-- What needs to be done --
Please tally how many lines in the entries below include the word "haerpfer", giving only the number.

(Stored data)

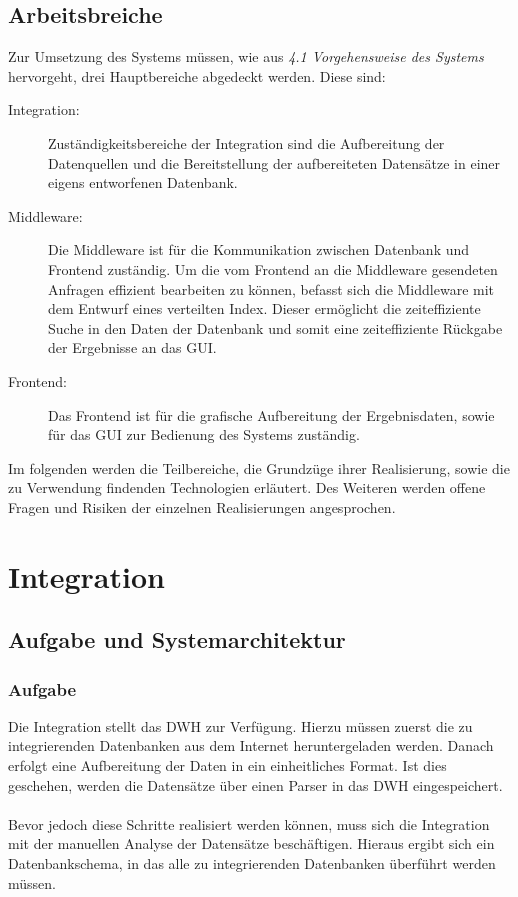 \documentclass{scrartcl}
\begin{document}
\subsection{Arbeitsbreiche}
Zur Umsetzung des Systems müssen, wie aus \textit{4.1 Vorgehensweise des Systems} hervorgeht, drei Hauptbereiche abgedeckt werden. Diese sind:
\begin{description}
\item[Integration:] Zuständigkeitsbereiche der Integration sind die Aufbereitung der Datenquellen und die Bereitstellung der aufbereiteten Datensätze in einer eigens entworfenen Datenbank.

\item[Middleware:] Die Middleware ist für die Kommunikation zwischen Datenbank und Frontend zuständig. Um die vom Frontend an die Middleware gesendeten Anfragen effizient bearbeiten zu können, befasst sich die Middleware mit dem Entwurf eines verteilten Index. Dieser ermöglicht die zeiteffiziente Suche in den Daten der Datenbank und somit eine zeiteffiziente Rückgabe der Ergebnisse an das GUI.

\item[Frontend:] Das Frontend ist für die grafische Aufbereitung der Ergebnisdaten, sowie für das GUI zur Bedienung des Systems zuständig.
\end{description}
Im folgenden werden die Teilbereiche, die Grundzüge ihrer Realisierung, sowie die zu Verwendung findenden Technologien erläutert. Des Weiteren werden offene Fragen und Risiken der einzelnen Realisierungen angesprochen.

\newpage
\section{Integration}
\subsection{Aufgabe und Systemarchitektur}
\subsubsection{Aufgabe}
Die Integration stellt das DWH zur Verfügung. Hierzu müssen zuerst die zu integrierenden Datenbanken aus dem Internet heruntergeladen werden. Danach erfolgt eine Aufbereitung der Daten in ein einheitliches Format.
Ist dies geschehen, werden die Datensätze über einen Parser in das DWH eingespeichert.
\\
\\ Bevor jedoch diese Schritte realisiert werden können, muss sich die Integration mit der manuellen Analyse der Datensätze beschäftigen. Hieraus ergibt sich ein Datenbankschema, in das alle zu integrierenden Datenbanken überführt werden müssen.
\end{document}
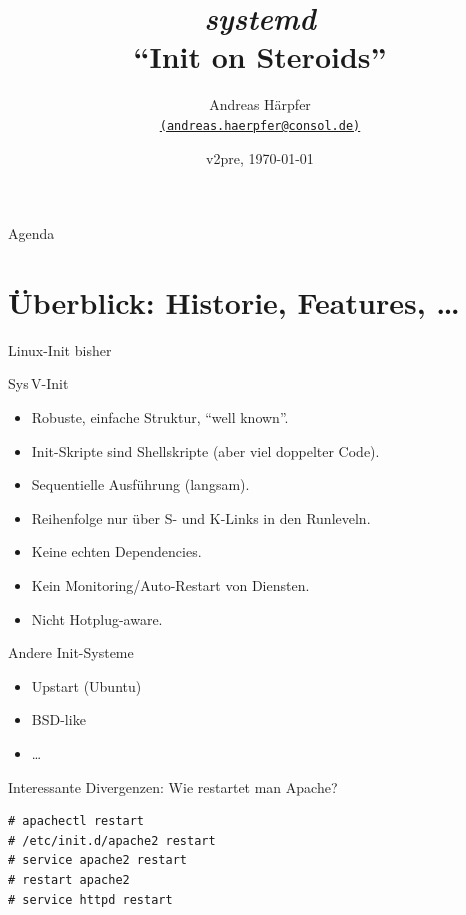 
\title[systemd]{\emph{\huge systemd}\\[1ex] ``Init on Steroids''}
\author[Andreas Härpfer]{Andreas Härpfer \\
  {\scriptsize \href{mailto:andreas.haerpfer@consol.de}
   {\nolinkurl{(andreas.haerpfer@consol.de)}}}}
\date{v2pre, \today}

\subject{systemd}






\begin{frame}[plain]
\titlepage
\end{frame}

\begin{frame}{Agenda}
\tableofcontents
\end{frame}

\section[Überblick]{Überblick: Historie, Features, \dots}

\begin{frame}{Linux-Init bisher}
\begin{block}{Sys\,V-Init}
\begin{itemize}
\item Robuste, einfache Struktur, "`well known"'.
\item Init-Skripte sind Shellskripte (aber viel doppelter Code).
\item Sequentielle Ausführung (langsam).
\item Reihenfolge nur über S- und K-Links in den Runleveln.
\item Keine echten Dependencies.
\item Kein Monitoring/Auto-Restart von Diensten.
\item Nicht Hotplug-aware.
\end{itemize}
\end{block}

\begin{block}{Andere Init-Systeme}
\begin{itemize}
\item Upstart (Ubuntu)
\item BSD-like
\item \dots
\end{itemize}
\end{block}

\framebreak
Interessante Divergenzen: Wie restartet man Apache?

\begin{lstlisting}[style=numbered]
# apachectl restart
# /etc/init.d/apache2 restart
# service apache2 restart
# restart apache2
# service httpd restart
\end{lstlisting}
\end{frame}


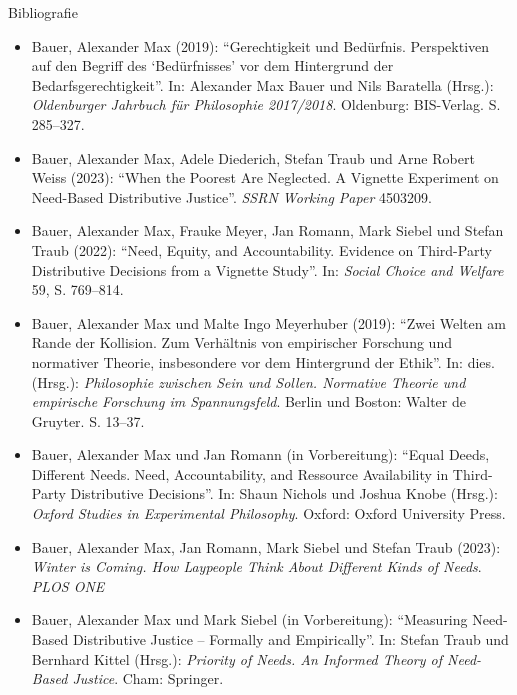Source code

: \documentclass[xcolor=table,9pt,aspectratio=169]{beamer}
\begin{document}
\begin{frame}{\vspace*{10mm}Bibliografie}
\vspace*{-4mm}
{\footnotesize
\begin{itemize}[label=,leftmargin=2em,itemindent=-2em]
   \item Bauer, Alexander Max (2019): \enquote{Gerechtigkeit und Bedürfnis. Perspektiven auf den Begriff des \enquote{Bedürfnisses} vor dem Hintergrund der Bedarfsgerechtigkeit}. In: Alexander Max Bauer und Nils Baratella (Hrsg.): \textit{Oldenburger Jahrbuch für Philosophie 2017/2018}. Oldenburg: BIS-Verlag. S. 285--327.
   \item Bauer, Alexander Max, Adele Diederich, Stefan Traub und Arne Robert Weiss (2023): \enquote{When the Poorest Are Neglected. A Vignette Experiment on Need-Based Distributive Justice}. \textit{SSRN Working Paper} 4503209.
   \item Bauer, Alexander Max, Frauke Meyer, Jan Romann, Mark Siebel und Stefan Traub (2022): \enquote{Need, Equity, and Accountability. Evidence on Third-Party Distributive Decisions from a Vignette Study}. In: \textit{Social Choice and Welfare} 59, S. 769--814.
   \item Bauer, Alexander Max und Malte Ingo Meyerhuber (2019): \enquote{Zwei Welten am Rande der Kollision. Zum Verhältnis von empirischer Forschung und normativer Theorie, insbesondere vor dem Hintergrund der Ethik}. In: dies. (Hrsg.): \textit{Philosophie zwischen Sein und Sollen. Normative Theorie und empirische Forschung im Spannungsfeld}. Berlin und Boston: Walter de Gruyter. S. 13--37.
   \item Bauer, Alexander Max und Jan Romann (in Vorbereitung): \enquote{Equal Deeds, Different Needs. Need, Accountability, and Ressource Availability in Third-Party Distributive Decisions}. In: Shaun Nichols und Joshua Knobe (Hrsg.): \textit{Oxford Studies in Experimental Philosophy}. Oxford: Oxford University Press.
   \item Bauer, Alexander Max, Jan Romann, Mark Siebel und Stefan Traub (2023): \textit{Winter is Coming. How Laypeople Think About Different Kinds of Needs}. \textit{PLOS ONE}
   \item Bauer, Alexander Max und Mark Siebel (in Vorbereitung): \enquote{Measuring Need-Based Distributive Justice -- Formally and Empirically}. In: Stefan Traub und Bernhard Kittel (Hrsg.): \textit{Priority of Needs. An Informed Theory of Need-Based Justice}. Cham: Springer.
\end{itemize}
}
\end{frame}
\end{document}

-- Answer space --
2